Le respect de la transparence et de la redevabilité devrait être naturel chez les dirigeants qui cherchent à appliquer la bonne gouvernance. Hier, le CCOC a envoyé une lettre ouverte à la CCO Covid-19, pour réclamer cette transparence sur les marchés publics.

 Ce n’est pas la première fois que la transparence dans l’utilisation des financements de la lutte contre le Covid-19 est critiquée. Malgré les diverses interpellations, le Collectif des citoyens et des organisations citoyennes (CCOC) n’est pas encore satisfait. Celui-ci a adressé une lettre ouverte au Centre de commandement opérationnel (CCO) – Covid-19, pour réclamer la transparence sur les marchés publics et le financement de la lutte contre la pandémie. « En ces périodes troublées par le Covid-19, la confiance citoyenne est essentielle pour une meilleure appropriation par la population des mesures permettant d’éradiquer la pandémie. Tous les acteurs de la Nation sont persuadés que cette confiance ne peut se gagner que par la transparence et la redevabilité des gouvernants par rapport à toutes ces décisions et mesures prises. A cet effet, nous, Organisations de la Société Civile (OSC) impliquées dans la promotion de la transparence, de la redevabilité et de la bonne gouvernance, apportons notre part dans l’instauration de cette confiance en retraçant les allocations dédiées à la lutte contre le Covid-19 selon leurs sources ; en mettant en place un mécanisme de suivi jusqu’au niveau local, des passations de marchés publics et des allocations aux bénéficiaires, notamment des programmes Tosika Fameno, Vatsy Tsinjo, Tsena Mora destinés aux couches vulnérables ; en réalisant un suivi et évaluation du fonds Covid-19 et de la mise en œuvre du Plan Multisectoriel d’Urgence ; et communiquant aux citoyens les informations que nous aurons obtenues », indique le CCOC dans la lettre ouverte.

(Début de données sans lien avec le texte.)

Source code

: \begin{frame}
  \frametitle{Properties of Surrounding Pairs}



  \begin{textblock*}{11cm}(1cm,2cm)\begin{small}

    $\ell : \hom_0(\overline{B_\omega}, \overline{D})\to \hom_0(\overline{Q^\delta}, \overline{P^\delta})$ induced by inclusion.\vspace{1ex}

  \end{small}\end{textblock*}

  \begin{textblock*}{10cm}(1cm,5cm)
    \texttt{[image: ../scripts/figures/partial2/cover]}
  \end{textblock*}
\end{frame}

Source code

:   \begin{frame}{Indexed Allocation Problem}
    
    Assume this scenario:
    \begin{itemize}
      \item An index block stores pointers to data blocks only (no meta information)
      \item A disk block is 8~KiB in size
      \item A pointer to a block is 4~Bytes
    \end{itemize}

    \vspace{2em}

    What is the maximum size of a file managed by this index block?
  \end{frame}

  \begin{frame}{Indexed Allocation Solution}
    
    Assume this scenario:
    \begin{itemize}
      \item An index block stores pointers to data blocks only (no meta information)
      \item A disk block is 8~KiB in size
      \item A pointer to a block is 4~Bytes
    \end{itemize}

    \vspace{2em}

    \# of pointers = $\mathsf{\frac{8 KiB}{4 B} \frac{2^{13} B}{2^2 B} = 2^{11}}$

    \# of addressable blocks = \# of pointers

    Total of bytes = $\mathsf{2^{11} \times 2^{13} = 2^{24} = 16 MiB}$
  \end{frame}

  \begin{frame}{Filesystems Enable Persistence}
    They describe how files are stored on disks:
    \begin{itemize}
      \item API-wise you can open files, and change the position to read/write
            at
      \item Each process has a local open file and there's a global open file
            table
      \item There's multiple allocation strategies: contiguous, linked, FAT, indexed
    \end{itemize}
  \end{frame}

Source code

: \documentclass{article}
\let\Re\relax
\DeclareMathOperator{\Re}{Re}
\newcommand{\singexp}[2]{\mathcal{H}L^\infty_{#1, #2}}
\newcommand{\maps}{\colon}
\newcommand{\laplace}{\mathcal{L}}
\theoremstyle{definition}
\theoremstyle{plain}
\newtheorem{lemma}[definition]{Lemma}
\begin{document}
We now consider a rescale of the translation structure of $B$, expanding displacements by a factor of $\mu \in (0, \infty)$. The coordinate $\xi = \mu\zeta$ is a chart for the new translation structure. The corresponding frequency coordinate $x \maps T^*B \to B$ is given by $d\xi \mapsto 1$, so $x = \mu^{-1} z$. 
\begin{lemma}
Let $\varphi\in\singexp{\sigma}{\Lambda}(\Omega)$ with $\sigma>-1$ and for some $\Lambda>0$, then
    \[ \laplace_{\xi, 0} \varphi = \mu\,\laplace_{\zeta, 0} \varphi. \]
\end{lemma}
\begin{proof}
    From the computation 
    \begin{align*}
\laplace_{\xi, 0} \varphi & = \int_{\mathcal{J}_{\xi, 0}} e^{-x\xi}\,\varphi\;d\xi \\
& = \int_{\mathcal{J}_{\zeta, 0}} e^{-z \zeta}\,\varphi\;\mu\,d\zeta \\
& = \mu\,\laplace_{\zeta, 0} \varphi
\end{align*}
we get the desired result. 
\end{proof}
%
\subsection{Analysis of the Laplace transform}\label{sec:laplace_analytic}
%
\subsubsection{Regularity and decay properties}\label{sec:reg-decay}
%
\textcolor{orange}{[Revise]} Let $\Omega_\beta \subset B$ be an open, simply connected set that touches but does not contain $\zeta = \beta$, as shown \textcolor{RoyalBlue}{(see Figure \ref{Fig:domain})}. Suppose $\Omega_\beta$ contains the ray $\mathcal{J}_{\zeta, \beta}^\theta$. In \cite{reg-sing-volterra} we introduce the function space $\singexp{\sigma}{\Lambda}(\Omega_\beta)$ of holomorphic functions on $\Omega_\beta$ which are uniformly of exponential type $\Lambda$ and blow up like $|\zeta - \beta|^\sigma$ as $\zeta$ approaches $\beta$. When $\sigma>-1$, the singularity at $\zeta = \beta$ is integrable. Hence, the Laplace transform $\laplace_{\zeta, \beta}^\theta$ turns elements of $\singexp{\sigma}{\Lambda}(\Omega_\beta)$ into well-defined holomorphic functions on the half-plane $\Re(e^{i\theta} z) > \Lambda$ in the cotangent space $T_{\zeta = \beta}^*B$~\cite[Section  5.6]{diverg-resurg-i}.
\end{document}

Insatisfait. D’après le Collectif, une requête a déjà été soumise au CCO Covid-19, le 11 juin dernier, pour accéder à certaines informations relatives aux marchés publics. « Nous n’avons eu jusqu’ici aucune réponse et réitérons aujourd’hui cette demande. Nous renouvelons ainsi ici notre demande pour la mise à disposition de ces informations », a indiqué le CCOC. A noter que ces informations concernent le cadre légal et réglementaire régissant l’attribution des marchés publics, conformément à l’actuelle situation d’état d’urgence sanitaire et l’exécution des dépenses liées à la lutte contre le Covid-19 ; la liste des ministères et institutions ayant demandé une autorisation de réallocation de leur budget avec les montants et les utilisations prévues ; la liste des marchés publics attribués dans le cadre de la lutte contre le Covid-19 ; ainsi que le décret portant création du fonds de riposte adopté en conseil du gouvernement le 02 juillet 2020. « Nous incitons l’Exécutif à jouer pleinement le jeu de la transparence, particulièrement dans cette situation d’état d’urgence sanitaire qui confère aux décisions prises, un caractère obligatoire avec un minimum de publicité, en régularisant dans les plus brefs délais l’accès aux textes et décisions après leur promulgation sur les sites web des institutions. Parmi les éléments les plus urgents à régulariser l’enregistrement des marchés publics au sein du SIGMP pour assurer leur traçabilité et faciliter le contrôle des dépenses par les ISC, et le suivi par les citoyens et les OSC », note le CCOC dans sa lettre ouverte adressée au CCO. Certes, le pays est encore en temps de crise et en état d’urgence. Cependant, la transparence et la redevabilité ne doivent, en aucun cas, être mises de côté pour être rattrapées plus tard, selon les organisations de la société civile.

Antsa R.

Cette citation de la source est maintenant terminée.